A ce jour quel peut être le bilan de la « Grande Palabre » ?
Nous sommes presqu’à une soixantaine de sessions déjà tenues sur l’ensemble du territoire national avec des thématiques variées. L’affluence est de plus en plus accrue malgré les difficultés rencontrées sur le terrain dans certaines régions. Comme c’est le cas à Yaoundé où nous avons intenté des procès contre certaines autorités administratives. C’est également l’occasion de saluer ici, celles des autorités qui se distinguent par leur conformité à la loi. C’est le cas du sous-préfet d’Ebolowa II ème qui a autorisé la tenue de cette rencontre de réflexion et de formation à la citoyenneté. A ce jour, la Grande Palabre a déjà produit 02 ouvrages parce que nous avons pensé que les paroles s’envolent et seuls les écrits peuvent rester.

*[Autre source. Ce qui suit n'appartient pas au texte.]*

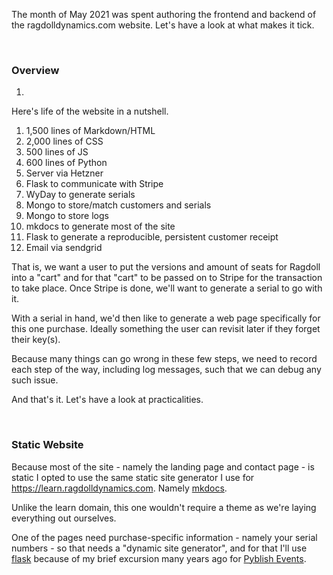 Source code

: The month of May 2021 was spent authoring the frontend and backend of the ragdolldynamics.com website. Let's have a look at what makes it tick.

<br>

### Overview

1. 

Here's life of the website in a nutshell.

1. 1,500 lines of Markdown/HTML
2. 2,000 lines of CSS
3. 500 lines of JS
4. 600 lines of Python
5. Server via Hetzner
6. Flask to communicate with Stripe
7. WyDay to generate serials
8. Mongo to store/match customers and serials
9. Mongo to store logs
10. mkdocs to generate most of the site
11. Flask to generate a reproducible, persistent customer receipt
12. Email via sendgrid

That is, we want a user to put the versions and amount of seats for Ragdoll into a "cart" and for that "cart" to be passed on to Stripe for the transaction to take place. Once Stripe is done, we'll want to generate a serial to go with it.

With a serial in hand, we'd then like to generate a web page specifically for this one purchase. Ideally something the user can revisit later if they forget their key(s).

Because many things can go wrong in these few steps, we need to record each step of the way, including log messages, such that we can debug any such issue.

And that's it. Let's have a look at practicalities.

<br>

### Static Website

Because most of the site - namely the landing page and contact page - is static I opted to use the same static site generator I use for https://learn.ragdolldynamics.com. Namely [mkdocs]().

Unlike the learn domain, this one wouldn't require a theme as we're laying everything out ourselves.



One of the pages need purchase-specific information - namely your serial numbers - so that needs a "dynamic site generator", and for that I'll use [flask]() because of my brief excursion many years ago for [Pyblish Events](https://github.com/pyblish/pyblish-base/issues/99#issuecomment-60927573).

Afin de contribuer à la formation de la citoyenneté des camerounais. On se dit que quelque fois, les camerounais n’agissent pas très souvent  parce qu’ils ne connaissent pas.


Quelle est la visée de la « Grande Palabre » par rapport à la décentralisation ?
En réalité, au niveau de cette plateforme de réflexion, le problème qui se pose aujourd’hui ne doit pas se référer à la décentralisation annoncée. Si on veut se référer à la crise dans la zone  anglophone, ou alors au fédéralisme avancé par certains. A la Grande Palabre, le problème qui se pose à trait d’abord à la nature de l’état avant la forme de l’état. Doit on toujours avoir un état néocolonial ou alors patrimonial c'est-à-dire un état où les pays tuteurs continuent à choisir nos dirigeants. Par la suite, les camerounais peuvent se mettre ensemble pour  trouver la forme de l’état qui les convient. En dehors de cette démarche, on aura peu de chance à avoir des structures décentralisées dignes de la volonté de la base. Vous allez vous rendre compte que toutes nos administrations sont des copies fidèles de l’administration coloniale. Est-ce que c’est ce qui correspond  à l’identité camerounaise ou africaine.


Pourquoi avez-vous choisi l’appellation « La Grande Palabre » ?
Nous pouvions appeler conférence débat. Parce qu’en réalité dans le contexte africain, parler de palabre renvoie à notre identité. Parce que nos ancêtres  résolvaient les problèmes de la société sous l’arbre à palabre. Là, il n’y avait pas de débat, mais plutôt de discussions. Car, dans le débat on cherche à convaincre alors que dans la discussion on recherche plutôt la meilleure solution aux problèmes de la société comme la nôtre.